COVERING the Vatican," says Rome Correspondent Wilton Wynn, "is a challenge. Almost never is it possible to go to an official source, to ask a straight question and get a straight answer. You have to find sources you can trust, and then you have to convince the sources that they can trust you."

Wynn and his Rome colleague John Shaw have been so successful in building that mutual trust that TIME was able to report the contents of Pope Paul's encyclical, Humanae Vitae, last July in advance of its official publication. For this week's cover story on the storm of Catholic dissent stirred up by that encyclical, Shaw and Wynn found their sources still available--and even more cautious. Rarely was either man able to conduct an interview across a desk in a Vatican office. Shaw found himself taking soggy notes as he conversed with a theologian in swimming trunks beside a pool on the Via Cassia. One Vatican official refused to see Wynn anywhere but in the privacy of his own apartment, where he talked freely over glasses of his prize cognac. There was, in fact, only one interview in a Vatican office.
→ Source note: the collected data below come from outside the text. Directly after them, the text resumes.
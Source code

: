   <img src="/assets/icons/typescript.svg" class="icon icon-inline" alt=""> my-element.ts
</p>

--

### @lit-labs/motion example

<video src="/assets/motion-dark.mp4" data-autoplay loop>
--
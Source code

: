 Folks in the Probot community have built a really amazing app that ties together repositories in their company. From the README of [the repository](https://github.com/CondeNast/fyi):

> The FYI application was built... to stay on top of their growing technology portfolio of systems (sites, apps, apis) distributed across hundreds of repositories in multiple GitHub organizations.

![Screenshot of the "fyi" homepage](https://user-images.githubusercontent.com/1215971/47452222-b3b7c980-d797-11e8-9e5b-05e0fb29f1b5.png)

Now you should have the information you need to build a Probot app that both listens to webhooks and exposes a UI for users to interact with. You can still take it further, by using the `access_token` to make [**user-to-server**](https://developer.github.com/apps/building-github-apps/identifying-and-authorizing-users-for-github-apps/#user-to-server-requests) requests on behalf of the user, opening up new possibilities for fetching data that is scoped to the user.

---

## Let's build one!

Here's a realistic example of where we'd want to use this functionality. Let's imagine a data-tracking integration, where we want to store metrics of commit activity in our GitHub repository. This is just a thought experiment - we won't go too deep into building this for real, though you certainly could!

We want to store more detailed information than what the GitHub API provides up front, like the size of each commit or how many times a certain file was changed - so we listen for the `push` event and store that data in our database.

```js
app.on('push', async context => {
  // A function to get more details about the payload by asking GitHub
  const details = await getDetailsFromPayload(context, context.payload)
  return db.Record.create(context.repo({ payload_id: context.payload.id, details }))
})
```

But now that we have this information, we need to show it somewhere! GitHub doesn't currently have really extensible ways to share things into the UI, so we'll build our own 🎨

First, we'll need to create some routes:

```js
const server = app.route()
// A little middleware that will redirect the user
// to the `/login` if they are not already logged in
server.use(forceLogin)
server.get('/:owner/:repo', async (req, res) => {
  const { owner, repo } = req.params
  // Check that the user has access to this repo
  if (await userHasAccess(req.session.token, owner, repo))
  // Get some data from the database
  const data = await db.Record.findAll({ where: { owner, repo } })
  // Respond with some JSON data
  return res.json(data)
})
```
There, a conservative theologian remarked at the end: "You may be interested to know that we are sitting in the very room where Galileo stayed when he was summoned to Rome to appear before the Inquisition."

From the rest of Europe, from South America and the U.S., other TIME correspondents reported the same combination of caution and anxiety to be heard. Their reports reflected an uncommon amount of argument and uncertainty about a difficult subject, but the staff that handled those files in New York had some special qualifications. Researcher Clare Mead got her master's in history at Notre Dame, taught high school in Texas as a Dominican nun.

After leaving the convent two years ago, she came to New York and to TIME. Reporter Dennis Sullivan is a former seminarian who studied in Rome at the Gregorian University. He taught theology at St. John's University in New York before turning to journalism. Associate Editor Bruce Henderson, who wrote the cover story, is no stranger to religious dissent; he has been reporting on the current controversy since it started, and he wrote the Martin Luther cover for the Easter issue of 1967. Senior Editor John Elson, a seven-year veteran of the Religion section--both as writer and editor--has eleven Religion covers to his credit, including the two previous covers on Pope Paul and the now famous "Is God Dead?" cover that ran April 8, 1966.

As he studied the files that passed over his desk last week, Elson was particularly amused to find Stringer Dick Rawe in Cincinnati reporting that he had seen a car carrying the neatly lettered sign: "My God Isn't Dead. Sorry About Yours."